Mittlerweile verdient der "Hockey-Gott", wie die Schweizer ihn auch nennen, über neun Millionen US-Dollar pro Jahr. Und spendet jetzt noch mehr Geld an hilfsbedürftige Menschen.

Zudem besitzt er ein Aktienpaket vom SC Bern, ist wie sein Freund Mark Streit an der Uhren-Marke Norqain beteiligt und ist sogar Geschäftspartner von Pop-Gigant Justin Timberlake.

Zweifel an der Karriere-Fortsetzung

Doch auch Josi musste schon schwierige Zeiten überstehen. Gehirnerschütterungen bremsten den Eidgenossen mehrfach ein.

Etwa in der Saison 2024/25, die für den zweifachen Vize-Weltmeister nach einem harten Check von Florida-Verteidiger Seth Jones bereits Ende Februar vorbei war.

Im Zuge der Genesung wurde bei ihm das POT-Syndrom (eine seltene Störung des autonomen Nervensystems, Anm.) festgestellt. "Da spürte ich, dass bei ihm Zweifel an der Fortsetzung der Karriere aufkamen", offenbarte Vater Peter Josi.

Doch sein Sohn wollte nicht auf diese Weise von der großen Bühne abtreten. Dafür war seine Geschichte noch nicht zu Ende.

Hinter Fischer gestellt

Dass sich der 35-Jährige auch für Gerechtigkeit einsetzt, wurde erst kürzlich deutlich.

Innerhalb des Teams besteht eine breite und klare Unterstützung für Patrick Fischer – getragen von Spielern und Staff.

stand in dem offenen Brief, den Roman Josi in der Causa Fischer an den Verband verfasste.

Als vor der Heim-WM 2026 die Causa Patrick Fischer aufflog, der Schweizer Teamchef aufgrund eines gefälschten Corona-Zertifikats vor den Winterspielen 2022 vom Verband fristlos entlassen wurde, stellte sich der Kapitän in einem offenen Brief hinter ihn.

"Innerhalb des Teams besteht eine breite und klare Unterstützung für Patrick Fischer – getragen von Spielern und Staff.
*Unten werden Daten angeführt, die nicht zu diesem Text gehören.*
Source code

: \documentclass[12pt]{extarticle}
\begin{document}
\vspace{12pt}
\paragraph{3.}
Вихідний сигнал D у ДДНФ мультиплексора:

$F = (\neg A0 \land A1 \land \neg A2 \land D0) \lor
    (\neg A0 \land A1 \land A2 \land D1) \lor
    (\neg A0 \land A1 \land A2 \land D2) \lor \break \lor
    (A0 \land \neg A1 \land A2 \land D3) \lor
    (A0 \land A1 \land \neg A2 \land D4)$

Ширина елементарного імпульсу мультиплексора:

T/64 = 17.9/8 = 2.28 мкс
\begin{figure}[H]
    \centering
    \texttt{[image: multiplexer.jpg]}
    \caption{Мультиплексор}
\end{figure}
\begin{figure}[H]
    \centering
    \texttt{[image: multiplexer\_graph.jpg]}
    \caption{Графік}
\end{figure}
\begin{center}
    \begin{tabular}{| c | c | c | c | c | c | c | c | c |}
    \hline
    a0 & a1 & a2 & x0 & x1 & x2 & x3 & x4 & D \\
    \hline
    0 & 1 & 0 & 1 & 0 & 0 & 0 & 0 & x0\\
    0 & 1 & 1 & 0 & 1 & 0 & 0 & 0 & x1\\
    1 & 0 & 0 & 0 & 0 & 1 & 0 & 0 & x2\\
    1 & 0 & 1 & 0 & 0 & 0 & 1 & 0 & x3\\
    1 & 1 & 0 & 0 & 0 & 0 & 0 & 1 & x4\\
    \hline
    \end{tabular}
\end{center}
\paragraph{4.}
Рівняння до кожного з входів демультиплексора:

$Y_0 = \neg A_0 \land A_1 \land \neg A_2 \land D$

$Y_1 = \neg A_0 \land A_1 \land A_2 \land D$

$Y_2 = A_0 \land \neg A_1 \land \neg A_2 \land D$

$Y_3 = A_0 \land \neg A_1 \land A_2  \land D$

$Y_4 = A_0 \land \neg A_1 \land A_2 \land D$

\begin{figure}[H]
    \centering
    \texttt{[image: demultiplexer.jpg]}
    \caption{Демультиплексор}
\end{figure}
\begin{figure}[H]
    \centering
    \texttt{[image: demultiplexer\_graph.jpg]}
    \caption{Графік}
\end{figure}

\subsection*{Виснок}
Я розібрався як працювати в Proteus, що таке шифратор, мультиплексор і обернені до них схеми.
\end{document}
Aus rein sportlicher Sicht stellt seine Abwesenheit zu diesem Zeitpunkt einen erheblichen Verlust dar", hieß es in dem Schreiben.

Die Mannschaft stünde zu 100 Prozent hinter Nachfolger Jan Cadieux, der nach den Titelkämpfen in der Heimat ohnehin vom Assistant zum Head Coach aufgestiegen wäre. Nichtsdestotrotz sei es eine "Herzensangelegenheit" für ihn, betonte Josi.

Doch der Schweizer Verband rückte nicht von seiner Entscheidung ab, Cadieux betreut die Schweiz bei diesen Titelkämpfen.

Krönung bei der Heim-WM?

Dort lautet das Ziel einzig und allein Gold. 2024 und 2025 waren die Eidgenossen erst im Finale gescheitert, vergangenes Jahr in Stockholm gegen die USA auf besonders bittere Art und Weise in der Overtime.

Die "Nati" wirkt reif für den großen Wurf, hat die ersten drei Spiele mit einer unglaublichen Selbstverständlichkeit locker gewonnen. Für Josi würde sich mit dem Weltmeister-Titel ein Kreis schließen.

2009 bestritt er in der Schweiz seine erste WM. 17 Jahre später könnte er das Jubiläum, die zehnte Endrunde, daheim mit Gold krönen. Und sich damit endgültig unsterblich machen.